- Pictures paired with source code
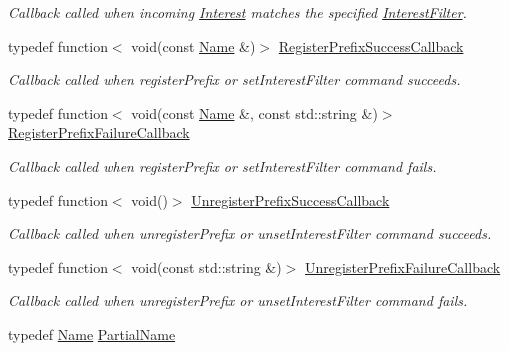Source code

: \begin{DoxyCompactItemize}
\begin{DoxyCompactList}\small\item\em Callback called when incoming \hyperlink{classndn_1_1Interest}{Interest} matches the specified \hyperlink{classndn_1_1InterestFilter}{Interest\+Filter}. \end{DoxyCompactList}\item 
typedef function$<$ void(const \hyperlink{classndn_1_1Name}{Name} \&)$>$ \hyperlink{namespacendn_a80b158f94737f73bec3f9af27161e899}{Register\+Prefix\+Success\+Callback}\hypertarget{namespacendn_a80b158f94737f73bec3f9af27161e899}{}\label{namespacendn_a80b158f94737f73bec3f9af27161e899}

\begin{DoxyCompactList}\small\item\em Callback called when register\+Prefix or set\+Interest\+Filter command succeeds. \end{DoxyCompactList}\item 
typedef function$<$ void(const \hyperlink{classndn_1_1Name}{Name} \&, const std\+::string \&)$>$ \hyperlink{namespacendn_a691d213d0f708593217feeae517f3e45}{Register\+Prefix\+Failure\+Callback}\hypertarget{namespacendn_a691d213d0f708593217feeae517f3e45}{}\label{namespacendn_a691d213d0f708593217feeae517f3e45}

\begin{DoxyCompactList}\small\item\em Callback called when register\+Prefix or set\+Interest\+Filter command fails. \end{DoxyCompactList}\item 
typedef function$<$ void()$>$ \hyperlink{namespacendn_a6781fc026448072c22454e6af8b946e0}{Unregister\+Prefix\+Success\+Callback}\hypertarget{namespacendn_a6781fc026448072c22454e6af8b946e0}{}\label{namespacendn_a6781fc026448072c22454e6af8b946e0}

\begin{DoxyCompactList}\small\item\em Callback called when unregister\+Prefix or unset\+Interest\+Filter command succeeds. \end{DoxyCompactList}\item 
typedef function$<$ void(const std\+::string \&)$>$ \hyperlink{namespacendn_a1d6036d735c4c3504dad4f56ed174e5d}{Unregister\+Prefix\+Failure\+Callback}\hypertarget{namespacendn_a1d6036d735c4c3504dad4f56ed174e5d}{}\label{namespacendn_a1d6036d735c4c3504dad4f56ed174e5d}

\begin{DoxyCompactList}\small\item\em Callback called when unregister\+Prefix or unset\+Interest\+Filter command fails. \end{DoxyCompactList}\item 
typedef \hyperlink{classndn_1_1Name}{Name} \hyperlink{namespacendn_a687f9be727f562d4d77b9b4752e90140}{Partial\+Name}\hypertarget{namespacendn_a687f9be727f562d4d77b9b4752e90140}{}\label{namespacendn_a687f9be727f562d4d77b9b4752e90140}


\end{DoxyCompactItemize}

...

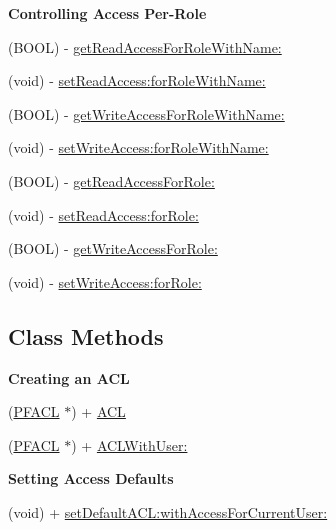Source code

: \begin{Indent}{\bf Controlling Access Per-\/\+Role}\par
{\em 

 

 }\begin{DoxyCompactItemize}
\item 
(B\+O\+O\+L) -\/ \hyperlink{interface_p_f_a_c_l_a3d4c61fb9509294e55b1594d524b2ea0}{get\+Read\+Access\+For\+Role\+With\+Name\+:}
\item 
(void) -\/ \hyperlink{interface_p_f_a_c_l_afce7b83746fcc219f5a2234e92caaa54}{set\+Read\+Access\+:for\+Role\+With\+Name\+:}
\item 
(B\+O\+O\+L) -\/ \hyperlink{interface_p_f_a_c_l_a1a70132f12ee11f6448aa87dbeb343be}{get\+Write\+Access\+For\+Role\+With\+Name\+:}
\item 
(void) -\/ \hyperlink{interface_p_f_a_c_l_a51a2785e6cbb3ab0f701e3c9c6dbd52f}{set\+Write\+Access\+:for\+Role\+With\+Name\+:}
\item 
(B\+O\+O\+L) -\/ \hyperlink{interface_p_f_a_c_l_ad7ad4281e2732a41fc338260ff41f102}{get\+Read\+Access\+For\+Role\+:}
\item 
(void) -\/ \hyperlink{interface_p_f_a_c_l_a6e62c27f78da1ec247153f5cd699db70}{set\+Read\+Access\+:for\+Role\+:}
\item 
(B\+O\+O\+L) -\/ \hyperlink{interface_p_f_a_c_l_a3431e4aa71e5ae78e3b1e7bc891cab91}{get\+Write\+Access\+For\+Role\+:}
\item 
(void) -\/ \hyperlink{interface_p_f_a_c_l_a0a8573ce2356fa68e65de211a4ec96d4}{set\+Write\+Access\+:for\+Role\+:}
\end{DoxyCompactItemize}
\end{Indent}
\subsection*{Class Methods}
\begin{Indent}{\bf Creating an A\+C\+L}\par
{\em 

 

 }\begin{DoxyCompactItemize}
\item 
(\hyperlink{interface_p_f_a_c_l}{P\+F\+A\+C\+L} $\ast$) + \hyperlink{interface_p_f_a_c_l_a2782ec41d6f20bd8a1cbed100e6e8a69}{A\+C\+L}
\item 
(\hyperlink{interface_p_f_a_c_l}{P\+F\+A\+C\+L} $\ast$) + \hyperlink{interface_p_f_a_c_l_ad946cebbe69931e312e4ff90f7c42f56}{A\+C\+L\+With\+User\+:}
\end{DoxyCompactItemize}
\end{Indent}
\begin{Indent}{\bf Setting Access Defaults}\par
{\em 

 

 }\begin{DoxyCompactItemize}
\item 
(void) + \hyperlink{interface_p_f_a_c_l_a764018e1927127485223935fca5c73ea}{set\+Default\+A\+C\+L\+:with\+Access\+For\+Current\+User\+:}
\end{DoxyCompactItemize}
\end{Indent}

- EXERCISE BRIEF
Collect every line from the records above that contains the word "succeeds".

- WRITTEN RESPONSE
\begin{DoxyCompactList}\small\item\em Callback called when register\+Prefix or set\+Interest\+Filter command succeeds. \end{DoxyCompactList}\item 
\begin{DoxyCompactList}\small\item\em Callback called when unregister\+Prefix or unset\+Interest\+Filter command succeeds. \end{DoxyCompactList}\item 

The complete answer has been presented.